Hargreaves Lansdown funds with exposure to Neil Woodford’s collapsed investment vehicle have bled a net £439m over the past four months, sparking fears that the liquidity crisis that engulfed the former stockpicker could spread to a new cohort of investors.
Hargreaves, the UK’s largest fund supermarket, operates an £8bn own-brand multimanager portfolio range that invests in the Woodford Equity Income fund, which is suspended due to problems stemming from its exposure to hard-to-sell assets.
A recent run of investor redemptions from the Hargreaves range is fuelling concern that as the multimanager reduces its position in other funds to pay the withdrawals, the Woodford fund will make up a larger proportion of the portfolios, endangering remaining investors.
Unlike investors who hold the fund directly, unit holders in the Hargreaves range are free to sell down their holdings. They have withdrawn a net £213m from Hargreaves’ £2.6bn Income and Growth Trust, its largest multi-manager fund and the one most exposed to the Woodford fund, since the end of May. That has shrunk its portfolio by a tenth, Morningstar estimates show.
Outflows from Income and Growth, which invests 11 per cent of its assets in the Woodford fund, were highest immediately after the suspension of the Woodford fund in June, averaging around £5m per day. Redemptions gathered pace again this week following the closure of Mr Woodford’s investment business. They totalled £2.3m on Thursday alone.

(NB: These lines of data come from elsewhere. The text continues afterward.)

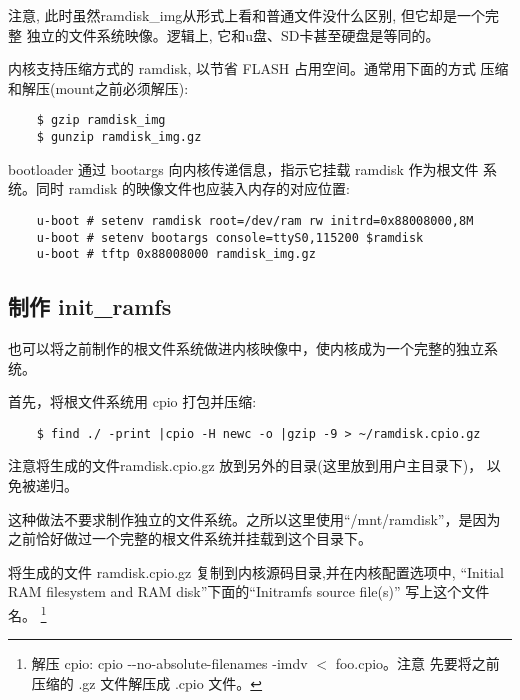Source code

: 	注意, 此时虽然ramdisk\_img从形式上看和普通文件没什么区别, 但它却是一个完整
独立的文件系统映像。逻辑上, 它和u盘、SD卡甚至硬盘是等同的。

	内核支持压缩方式的 ramdisk, 以节省 FLASH 占用空间。通常用下面的方式
压缩和解压(mount之前必须解压):

\begin{boxedminipage}{.9\textwidth}
\begin{verbatim}
	$ gzip ramdisk_img
	$ gunzip ramdisk_img.gz
\end{verbatim}
\end{boxedminipage}

	bootloader 通过 bootargs 向内核传递信息，指示它挂载 ramdisk 作为根文件
系统。同时 ramdisk 的映像文件也应装入内存的对应位置:

\begin{boxedminipage}{.9\textwidth}
\begin{verbatim}
	u-boot # setenv ramdisk root=/dev/ram rw initrd=0x88008000,8M
	u-boot # setenv bootargs console=ttyS0,115200 $ramdisk
	u-boot # tftp 0x88008000 ramdisk_img.gz
\end{verbatim}
\end{boxedminipage}

\subsection{制作 init\_ramfs}
	也可以将之前制作的根文件系统做进内核映像中，使内核成为一个完整的独立系统。

	首先，将根文件系统用 cpio 打包并压缩:

\begin{boxedminipage}{.9\textwidth}
\begin{verbatim}
	$ find ./ -print |cpio -H newc -o |gzip -9 > ~/ramdisk.cpio.gz
\end{verbatim}
\end{boxedminipage}

    注意将生成的文件ramdisk.cpio.gz 放到另外的目录(这里放到用户主目录下)，
    以免被递归。

	这种做法不要求制作独立的文件系统。之所以这里使用``/mnt/ramdisk''，是因为
之前恰好做过一个完整的根文件系统并挂载到这个目录下。

	将生成的文件 ramdisk.cpio.gz 复制到内核源码目录,并在内核配置选项中,
``Initial RAM filesystem and RAM disk''下面的``Initramfs source file(s)''
写上这个文件名。
\footnote{解压 cpio: cpio -{}-no-absolute-filenames -imdv $<$ foo.cpio。注意
    先要将之前压缩的 .gz 文件解压成 .cpio 文件。}

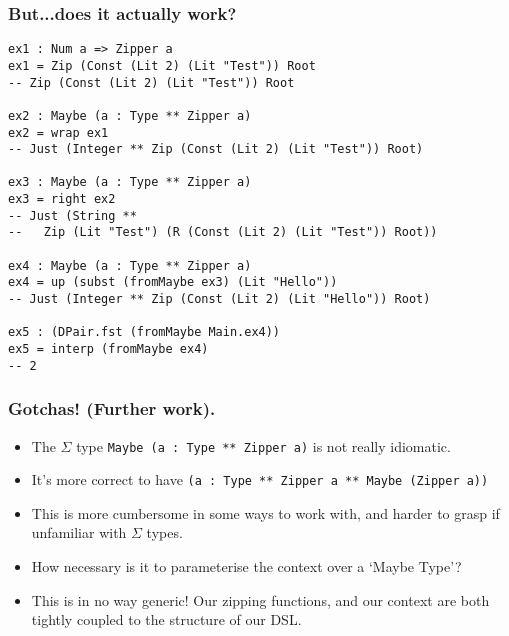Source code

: \documentclass{beamer}
\begin{document}

\begin{frame}[fragile]
  \frametitle{But...does it actually work?}
  \begin{verbatim}
ex1 : Num a => Zipper a
ex1 = Zip (Const (Lit 2) (Lit "Test")) Root
-- Zip (Const (Lit 2) (Lit "Test")) Root

ex2 : Maybe (a : Type ** Zipper a)
ex2 = wrap ex1
-- Just (Integer ** Zip (Const (Lit 2) (Lit "Test")) Root)

ex3 : Maybe (a : Type ** Zipper a)
ex3 = right ex2
-- Just (String ** 
--   Zip (Lit "Test") (R (Const (Lit 2) (Lit "Test")) Root))

ex4 : Maybe (a : Type ** Zipper a)
ex4 = up (subst (fromMaybe ex3) (Lit "Hello"))
-- Just (Integer ** Zip (Const (Lit 2) (Lit "Hello")) Root)

ex5 : (DPair.fst (fromMaybe Main.ex4))
ex5 = interp (fromMaybe ex4)
-- 2
  \end{verbatim}
\end{frame}

\begin{frame}[fragile]
  \frametitle{Gotchas! (Further work).}
  \begin{itemize}
    \item The $\Sigma$ type \texttt{Maybe (a : Type ** Zipper a)}
      is not really idiomatic.
    \item It's more correct to have 
      \texttt{(a : Type ** Zipper a ** Maybe (Zipper a))}
    \item This is more cumbersome in some ways to work with, and harder to
      grasp if unfamiliar with $\Sigma$ types.
    \item How necessary is it to parameterise the context over a `Maybe Type'?
    \item This is in no way generic! Our zipping functions, and our context
      are both tightly coupled to the structure of our DSL. 
  \end{itemize}
\end{frame}
\end{document}
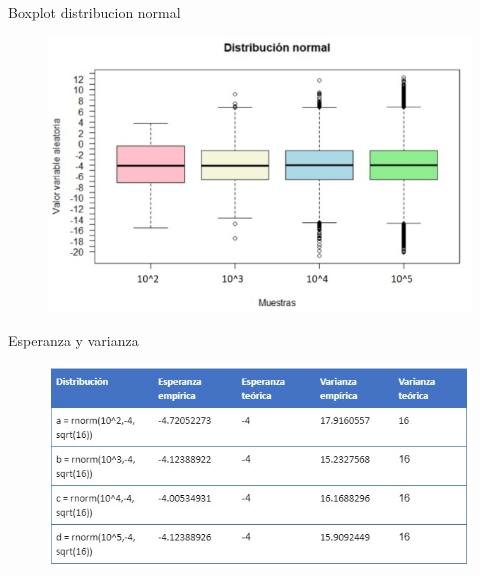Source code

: \documentclass{beamer}
\begin{document}
\begin{frame}{Boxplot distribucion normal}
\begin{figure}[htpb]
        \begin{center}
            \includegraphics[width=0.8\linewidth]{pic/ej2_box.jpeg}
        \end{center}
    \end{figure}
    
\end{frame}

\begin{frame}{Esperanza y varianza}
\begin{figure}[htpb]
        \begin{center}
            \includegraphics[width=0.8\linewidth]{pic/ej2_tabla.jpeg}
        \end{center}
    \end{figure}
    
\end{frame}
\end{document}
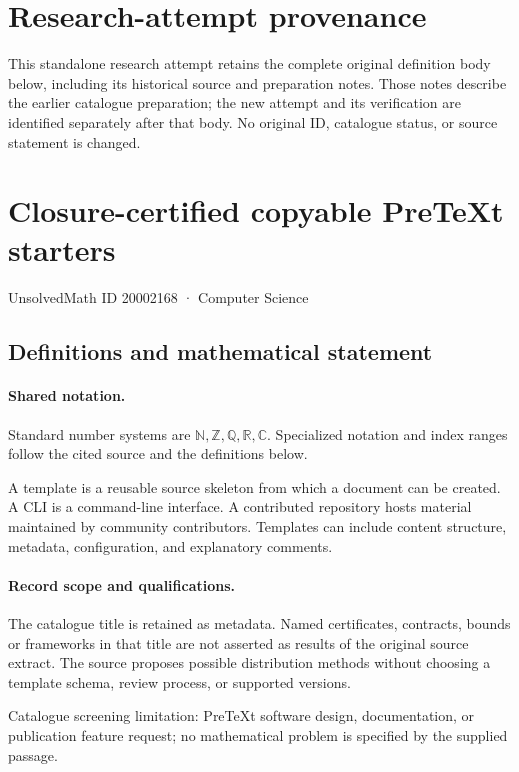 \documentclass[11pt]{article}
\begin{document}
\section*{Research-attempt provenance}
This standalone research attempt retains the complete original definition body below,
including its historical source and preparation notes. Those notes describe the
earlier catalogue preparation; the new attempt and its verification are identified
separately after that body. No original ID, catalogue status, or source statement is changed.

\section{Closure-certified copyable PreTeXt starters}\label{20002168}
{\small UnsolvedMath ID 20002168 · Computer Science}
\subsection{Definitions and mathematical statement}

\paragraph{Shared notation.}Standard number systems are $\mathbb N,\mathbb Z,\mathbb Q,\mathbb R,\mathbb C$. Specialized notation and index ranges follow the cited source and the definitions below.


A template is a reusable source skeleton from which a document can be created. A CLI is a command-line interface. A contributed repository hosts material maintained by community contributors. Templates can include content structure, metadata, configuration, and explanatory comments.
\paragraph{Record scope and qualifications.}
The catalogue title is retained as metadata. Named certificates, contracts, bounds or frameworks in that title are not asserted as results of the original source extract.
The source proposes possible distribution methods without choosing a template schema, review process, or supported versions.

Catalogue screening limitation: PreTeXt software design, documentation, or publication feature request; no mathematical problem is specified by the supplied passage.
\end{document}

“This should be worrying to investors in the fund and Hargreaves Lansdown alike,” said James McManus, head of research at robo-adviser Nutmeg.
The Woodford fund is set to start returning cash to investors from January. But its exposure to illiquid assets means that unit holders such as Hargreaves face lengthy waits before being able to access all of their cash.
“If [Hargreaves investors] redeem their money, it cannot be funded by the Woodford position, meaning other assets must be sold and therefore the proportion of fund assets that Woodford accounts for will increase,” said Mr McManus.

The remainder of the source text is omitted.